O envio da missão da OSCE surge como a primeira medida prática para conter as pretensões russas por parte dos EUA e aliados europeus, até agora adeptos de um misto de propostas de diálogo e ameaças de retaliações.
Hoje, representantes da Organização do Tratado do Atlântico Norte (Otan) e a Rússia se reunirão; por outro lado, as potências do G-7 (as sete nações mais industrializadas do mundo) já discutem, segundo o governo do Canadá, a realização de uma reunião, voltando ao que o grupo era antes de 1998 – quando tornou-se G-8 com a adição da Rússia. No domingo, os países do G-7 (EUA, Reino Unido, Alemanha, Japão, Itália, França e Canadá) suspenderam os preparativos para o encontro do G-8 em junho no balneário russo de Sochi.

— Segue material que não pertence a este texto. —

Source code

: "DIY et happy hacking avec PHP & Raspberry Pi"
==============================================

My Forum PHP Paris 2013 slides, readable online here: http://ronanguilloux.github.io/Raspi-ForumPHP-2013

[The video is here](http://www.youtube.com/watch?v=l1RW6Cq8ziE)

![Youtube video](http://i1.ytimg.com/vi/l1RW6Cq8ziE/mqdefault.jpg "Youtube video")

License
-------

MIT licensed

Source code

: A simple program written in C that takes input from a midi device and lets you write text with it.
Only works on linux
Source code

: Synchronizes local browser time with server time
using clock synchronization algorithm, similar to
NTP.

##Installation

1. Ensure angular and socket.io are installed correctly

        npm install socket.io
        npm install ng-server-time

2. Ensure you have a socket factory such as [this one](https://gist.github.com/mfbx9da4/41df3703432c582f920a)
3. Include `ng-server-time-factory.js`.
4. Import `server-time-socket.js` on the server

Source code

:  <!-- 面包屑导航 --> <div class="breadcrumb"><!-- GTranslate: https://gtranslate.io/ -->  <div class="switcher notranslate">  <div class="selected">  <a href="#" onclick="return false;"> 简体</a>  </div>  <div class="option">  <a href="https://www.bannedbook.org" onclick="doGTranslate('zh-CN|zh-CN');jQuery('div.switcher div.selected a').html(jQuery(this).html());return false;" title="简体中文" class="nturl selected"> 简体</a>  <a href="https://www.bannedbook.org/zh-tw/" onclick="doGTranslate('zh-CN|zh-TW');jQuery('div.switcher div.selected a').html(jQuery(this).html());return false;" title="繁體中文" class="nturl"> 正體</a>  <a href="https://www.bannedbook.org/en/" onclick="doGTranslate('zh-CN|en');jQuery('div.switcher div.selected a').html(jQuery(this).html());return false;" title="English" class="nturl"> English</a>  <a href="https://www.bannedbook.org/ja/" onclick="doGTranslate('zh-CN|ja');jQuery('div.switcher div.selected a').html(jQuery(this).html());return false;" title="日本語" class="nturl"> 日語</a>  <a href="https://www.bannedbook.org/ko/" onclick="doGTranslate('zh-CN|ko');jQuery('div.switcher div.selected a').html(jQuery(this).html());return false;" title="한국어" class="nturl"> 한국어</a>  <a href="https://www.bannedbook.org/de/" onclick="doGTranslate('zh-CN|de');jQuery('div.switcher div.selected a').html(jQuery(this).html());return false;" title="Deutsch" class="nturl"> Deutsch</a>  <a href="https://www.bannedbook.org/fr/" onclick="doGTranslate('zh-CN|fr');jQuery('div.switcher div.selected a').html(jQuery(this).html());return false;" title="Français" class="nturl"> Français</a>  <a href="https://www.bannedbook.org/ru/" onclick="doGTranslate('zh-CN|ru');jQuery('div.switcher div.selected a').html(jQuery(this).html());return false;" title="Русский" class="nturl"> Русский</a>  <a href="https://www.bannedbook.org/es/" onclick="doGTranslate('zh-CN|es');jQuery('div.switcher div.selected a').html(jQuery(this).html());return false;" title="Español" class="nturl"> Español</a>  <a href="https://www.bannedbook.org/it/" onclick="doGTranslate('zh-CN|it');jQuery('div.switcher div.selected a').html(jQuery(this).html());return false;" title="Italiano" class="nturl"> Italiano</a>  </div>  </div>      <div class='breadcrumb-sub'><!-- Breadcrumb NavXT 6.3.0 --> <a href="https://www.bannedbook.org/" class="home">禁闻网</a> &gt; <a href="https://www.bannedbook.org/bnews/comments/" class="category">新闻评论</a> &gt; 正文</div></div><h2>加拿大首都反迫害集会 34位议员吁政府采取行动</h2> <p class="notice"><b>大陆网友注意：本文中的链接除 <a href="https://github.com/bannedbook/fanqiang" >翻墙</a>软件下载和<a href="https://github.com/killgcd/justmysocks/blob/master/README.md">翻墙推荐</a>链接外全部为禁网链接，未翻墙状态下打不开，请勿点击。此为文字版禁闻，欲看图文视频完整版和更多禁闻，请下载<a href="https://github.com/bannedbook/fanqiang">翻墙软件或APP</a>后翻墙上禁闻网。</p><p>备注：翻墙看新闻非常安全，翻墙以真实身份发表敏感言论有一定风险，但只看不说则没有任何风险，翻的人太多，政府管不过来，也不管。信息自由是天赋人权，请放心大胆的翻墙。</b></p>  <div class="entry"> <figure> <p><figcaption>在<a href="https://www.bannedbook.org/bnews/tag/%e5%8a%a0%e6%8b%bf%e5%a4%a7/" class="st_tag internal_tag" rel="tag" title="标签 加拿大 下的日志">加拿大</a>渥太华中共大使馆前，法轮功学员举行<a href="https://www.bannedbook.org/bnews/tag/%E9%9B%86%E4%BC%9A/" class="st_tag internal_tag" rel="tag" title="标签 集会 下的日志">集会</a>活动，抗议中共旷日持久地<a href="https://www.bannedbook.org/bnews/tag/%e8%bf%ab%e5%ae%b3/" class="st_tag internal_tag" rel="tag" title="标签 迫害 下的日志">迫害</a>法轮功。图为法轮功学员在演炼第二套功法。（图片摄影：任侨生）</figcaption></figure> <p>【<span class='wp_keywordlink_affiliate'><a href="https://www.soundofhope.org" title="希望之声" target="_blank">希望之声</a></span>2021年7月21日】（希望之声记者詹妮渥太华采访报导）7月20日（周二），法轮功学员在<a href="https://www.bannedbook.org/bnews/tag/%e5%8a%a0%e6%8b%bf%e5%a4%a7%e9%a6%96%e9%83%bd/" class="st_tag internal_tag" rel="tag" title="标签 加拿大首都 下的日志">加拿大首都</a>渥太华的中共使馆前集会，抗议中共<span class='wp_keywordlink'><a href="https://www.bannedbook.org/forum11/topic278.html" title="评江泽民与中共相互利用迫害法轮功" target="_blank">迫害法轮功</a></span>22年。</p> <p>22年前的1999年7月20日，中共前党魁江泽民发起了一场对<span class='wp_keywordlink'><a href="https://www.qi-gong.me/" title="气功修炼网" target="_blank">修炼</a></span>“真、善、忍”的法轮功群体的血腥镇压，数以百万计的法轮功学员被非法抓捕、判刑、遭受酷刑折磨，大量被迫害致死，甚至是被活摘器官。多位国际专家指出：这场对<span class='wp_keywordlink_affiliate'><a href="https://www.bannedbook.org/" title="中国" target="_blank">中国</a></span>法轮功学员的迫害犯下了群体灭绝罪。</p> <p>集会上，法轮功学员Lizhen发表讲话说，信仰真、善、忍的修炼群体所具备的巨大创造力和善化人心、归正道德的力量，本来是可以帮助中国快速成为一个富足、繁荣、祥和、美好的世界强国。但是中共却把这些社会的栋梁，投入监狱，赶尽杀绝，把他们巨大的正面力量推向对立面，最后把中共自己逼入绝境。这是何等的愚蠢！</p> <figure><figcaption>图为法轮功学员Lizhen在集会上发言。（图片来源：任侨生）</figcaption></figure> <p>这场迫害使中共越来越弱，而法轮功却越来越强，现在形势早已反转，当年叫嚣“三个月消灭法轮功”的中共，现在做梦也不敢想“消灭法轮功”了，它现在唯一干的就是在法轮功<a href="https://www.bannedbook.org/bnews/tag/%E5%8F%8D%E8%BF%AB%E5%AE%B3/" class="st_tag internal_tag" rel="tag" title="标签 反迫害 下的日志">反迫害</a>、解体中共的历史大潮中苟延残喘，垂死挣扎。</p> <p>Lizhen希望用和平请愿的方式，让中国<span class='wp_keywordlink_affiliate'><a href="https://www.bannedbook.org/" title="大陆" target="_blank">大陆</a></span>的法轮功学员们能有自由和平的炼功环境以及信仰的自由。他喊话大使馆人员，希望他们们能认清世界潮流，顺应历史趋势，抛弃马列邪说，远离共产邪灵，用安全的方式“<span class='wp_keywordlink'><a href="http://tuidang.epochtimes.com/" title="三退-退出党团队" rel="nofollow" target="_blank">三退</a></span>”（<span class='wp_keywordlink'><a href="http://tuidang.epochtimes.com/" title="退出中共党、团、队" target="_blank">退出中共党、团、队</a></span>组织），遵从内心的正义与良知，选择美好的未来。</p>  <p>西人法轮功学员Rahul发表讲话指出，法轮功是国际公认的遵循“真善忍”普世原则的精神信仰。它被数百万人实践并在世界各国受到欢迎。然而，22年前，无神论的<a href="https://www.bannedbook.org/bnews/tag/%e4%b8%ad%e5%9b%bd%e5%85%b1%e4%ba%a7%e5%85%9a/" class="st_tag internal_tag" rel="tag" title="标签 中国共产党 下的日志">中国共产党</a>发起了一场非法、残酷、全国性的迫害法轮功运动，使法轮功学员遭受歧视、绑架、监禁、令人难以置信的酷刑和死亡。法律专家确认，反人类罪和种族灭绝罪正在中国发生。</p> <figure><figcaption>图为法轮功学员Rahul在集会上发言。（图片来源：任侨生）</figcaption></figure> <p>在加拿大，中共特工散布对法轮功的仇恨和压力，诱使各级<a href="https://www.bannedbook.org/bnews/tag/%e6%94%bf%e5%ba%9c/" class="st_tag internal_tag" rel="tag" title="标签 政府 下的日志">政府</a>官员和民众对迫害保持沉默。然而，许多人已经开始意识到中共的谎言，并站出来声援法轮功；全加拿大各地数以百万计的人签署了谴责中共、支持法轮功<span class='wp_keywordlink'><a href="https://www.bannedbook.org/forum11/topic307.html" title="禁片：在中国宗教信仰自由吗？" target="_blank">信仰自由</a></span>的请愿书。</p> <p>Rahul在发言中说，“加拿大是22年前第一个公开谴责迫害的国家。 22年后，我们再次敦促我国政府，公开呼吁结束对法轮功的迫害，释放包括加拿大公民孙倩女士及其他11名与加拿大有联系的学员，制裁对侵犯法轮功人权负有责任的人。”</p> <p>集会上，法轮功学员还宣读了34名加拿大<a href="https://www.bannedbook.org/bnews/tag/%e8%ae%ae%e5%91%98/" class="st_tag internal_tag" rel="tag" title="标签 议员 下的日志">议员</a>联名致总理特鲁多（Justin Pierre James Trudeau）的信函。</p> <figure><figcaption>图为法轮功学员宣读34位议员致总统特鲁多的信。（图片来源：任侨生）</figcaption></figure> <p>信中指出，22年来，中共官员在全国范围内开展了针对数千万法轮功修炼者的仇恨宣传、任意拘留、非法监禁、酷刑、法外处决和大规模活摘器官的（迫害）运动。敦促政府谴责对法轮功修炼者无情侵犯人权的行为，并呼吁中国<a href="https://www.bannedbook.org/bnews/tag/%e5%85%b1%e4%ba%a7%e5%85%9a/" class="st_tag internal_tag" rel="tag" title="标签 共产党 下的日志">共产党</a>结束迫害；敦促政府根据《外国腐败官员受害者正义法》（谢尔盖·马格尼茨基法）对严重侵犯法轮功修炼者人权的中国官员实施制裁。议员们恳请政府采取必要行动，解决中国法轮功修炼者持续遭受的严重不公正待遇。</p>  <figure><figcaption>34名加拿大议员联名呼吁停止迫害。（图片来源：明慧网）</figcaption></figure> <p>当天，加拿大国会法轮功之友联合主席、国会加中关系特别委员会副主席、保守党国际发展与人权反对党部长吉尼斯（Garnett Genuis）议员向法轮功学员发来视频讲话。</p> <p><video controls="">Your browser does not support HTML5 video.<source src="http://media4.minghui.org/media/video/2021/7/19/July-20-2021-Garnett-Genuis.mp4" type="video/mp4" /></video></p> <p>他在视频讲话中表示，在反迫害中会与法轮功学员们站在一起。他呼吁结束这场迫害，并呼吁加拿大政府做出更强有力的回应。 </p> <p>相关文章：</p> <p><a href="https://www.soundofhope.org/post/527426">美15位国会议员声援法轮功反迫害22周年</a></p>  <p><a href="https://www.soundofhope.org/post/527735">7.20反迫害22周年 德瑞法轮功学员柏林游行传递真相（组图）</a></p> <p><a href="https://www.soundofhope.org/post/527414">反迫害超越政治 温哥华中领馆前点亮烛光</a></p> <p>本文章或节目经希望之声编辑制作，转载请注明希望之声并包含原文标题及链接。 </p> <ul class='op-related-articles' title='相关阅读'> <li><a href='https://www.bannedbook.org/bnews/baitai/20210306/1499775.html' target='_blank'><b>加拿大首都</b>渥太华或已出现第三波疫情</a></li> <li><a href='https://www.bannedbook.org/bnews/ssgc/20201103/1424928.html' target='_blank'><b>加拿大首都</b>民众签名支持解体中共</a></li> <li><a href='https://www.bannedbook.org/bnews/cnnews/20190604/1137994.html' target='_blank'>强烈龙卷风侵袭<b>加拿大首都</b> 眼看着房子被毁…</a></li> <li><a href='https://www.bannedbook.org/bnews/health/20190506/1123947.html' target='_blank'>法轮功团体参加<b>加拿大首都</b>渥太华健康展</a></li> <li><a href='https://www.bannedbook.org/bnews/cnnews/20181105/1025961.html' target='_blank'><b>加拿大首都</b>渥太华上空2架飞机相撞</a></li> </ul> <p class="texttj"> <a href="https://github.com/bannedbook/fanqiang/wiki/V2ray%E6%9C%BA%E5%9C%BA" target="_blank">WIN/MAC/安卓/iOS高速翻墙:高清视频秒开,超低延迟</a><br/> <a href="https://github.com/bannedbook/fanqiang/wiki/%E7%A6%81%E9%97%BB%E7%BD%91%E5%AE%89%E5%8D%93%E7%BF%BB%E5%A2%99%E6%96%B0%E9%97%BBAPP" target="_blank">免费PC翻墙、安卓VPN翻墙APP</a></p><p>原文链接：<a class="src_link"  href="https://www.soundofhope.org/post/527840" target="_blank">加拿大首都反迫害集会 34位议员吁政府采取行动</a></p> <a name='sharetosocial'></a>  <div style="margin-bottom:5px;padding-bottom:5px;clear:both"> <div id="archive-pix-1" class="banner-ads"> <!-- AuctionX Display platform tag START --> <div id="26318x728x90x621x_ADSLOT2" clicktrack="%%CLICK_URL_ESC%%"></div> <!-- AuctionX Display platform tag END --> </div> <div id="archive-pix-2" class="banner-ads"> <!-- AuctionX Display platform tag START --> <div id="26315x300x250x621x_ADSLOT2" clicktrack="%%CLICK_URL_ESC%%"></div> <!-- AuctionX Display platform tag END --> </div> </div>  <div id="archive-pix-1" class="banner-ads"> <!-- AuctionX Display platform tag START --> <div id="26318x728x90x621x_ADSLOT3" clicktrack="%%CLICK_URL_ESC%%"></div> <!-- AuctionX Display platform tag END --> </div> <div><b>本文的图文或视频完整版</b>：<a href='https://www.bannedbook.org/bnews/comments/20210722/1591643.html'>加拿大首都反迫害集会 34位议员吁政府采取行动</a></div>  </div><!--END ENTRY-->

A imposição de sanções continua sendo um ponto de difícil acordo entre os EUA e seus parceiros europeus, altamente dependentes do gás fornecido pela Rússia. A UE fará amanhã uma reunião de emergência em Bruxelas para decidir sobre o assunto. Um documento secreto do Reino Unido obtido pelo jornal “Guardian” mostra que o país está disposto a defender na UE suspensão de vistos e viagens para funcionários de Moscou, mas não quer fechar o centro financeiro de Londres para os russos e nem aprovar sanções comerciais. Caso este seja o tom da decisão do bloco europeu, a recepção não deverá ser boa do outro lado do Atlântico.
“Sanções unilaterais dos EUA não terão muito efeito se a Europa continuar sendo um paraíso para bancos e oligarcas russos”, reclamou o senador democrata Chris Murphy.